### Exercise data

--- START ---

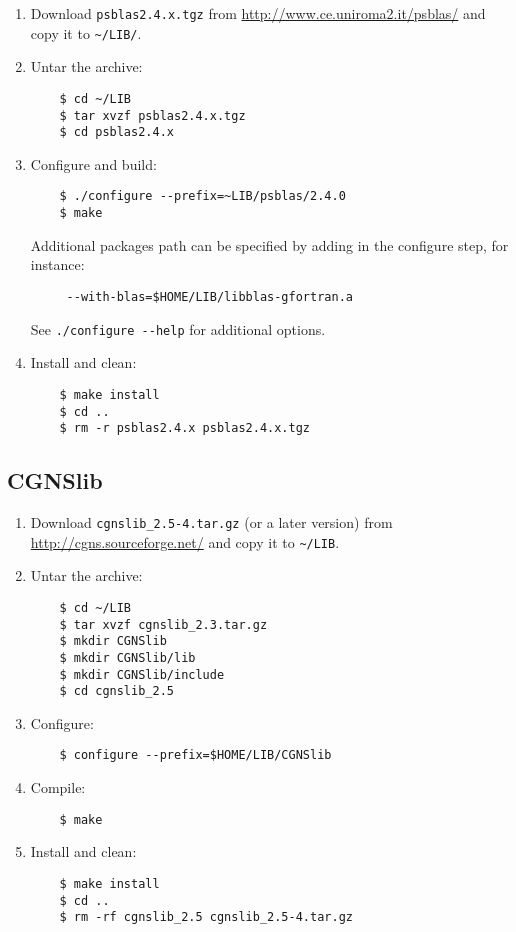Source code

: \documentclass[a4paper,12pt]{article}%
\begin{document}
\begin{enumerate}
\item Download \verb+psblas2.4.x.tgz+ from
  \url{http://www.ce.uniroma2.it/psblas/} and copy it to
  \verb+~/LIB/+.
\item Untar the archive:
  \begin{Verbatim}
    $ cd ~/LIB
    $ tar xvzf psblas2.4.x.tgz
    $ cd psblas2.4.x
  \end{Verbatim}
\item Configure and build:
  \begin{Verbatim}
    $ ./configure --prefix=~LIB/psblas/2.4.0  
    $ make
  \end{Verbatim}
Additional packages path can be specified by adding in the configure step, for
instance:
\begin{Verbatim}
     --with-blas=$HOME/LIB/libblas-gfortran.a
\end{Verbatim}
See \verb+./configure --help+ for additional options.
\item Install and clean:
  \begin{Verbatim}
    $ make install 
    $ cd ..
    $ rm -r psblas2.4.x psblas2.4.x.tgz
  \end{Verbatim}
\end{enumerate}


\subsection{CGNSlib}

\begin{enumerate}
\item Download \verb+cgnslib_2.5-4.tar.gz+ (or a later version) from
  \url{http://cgns.sourceforge.net/} and copy it to \verb+~/LIB+.
\item Untar the archive:
  \begin{Verbatim}
    $ cd ~/LIB
    $ tar xvzf cgnslib_2.3.tar.gz
    $ mkdir CGNSlib
    $ mkdir CGNSlib/lib
    $ mkdir CGNSlib/include
    $ cd cgnslib_2.5
  \end{Verbatim}
\item Configure:
  \begin{Verbatim}
    $ configure --prefix=$HOME/LIB/CGNSlib
  \end{Verbatim}
\item Compile:
  \begin{Verbatim}
    $ make
  \end{Verbatim}
\item Install and clean:
  \begin{Verbatim}
    $ make install
    $ cd ..
    $ rm -rf cgnslib_2.5 cgnslib_2.5-4.tar.gz
  \end{Verbatim}
\end{enumerate}
\end{document}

--- END ---

What lines above hold the word "item"? List them all.

### Output below
\item Download \verb+psblas2.4.x.tgz+ from
\item Untar the archive:
\item Configure and build:
\item Install and clean:
\item Download \verb+cgnslib_2.5-4.tar.gz+ (or a later version) from
\item Untar the archive:
\item Configure:
\item Compile:
\item Install and clean:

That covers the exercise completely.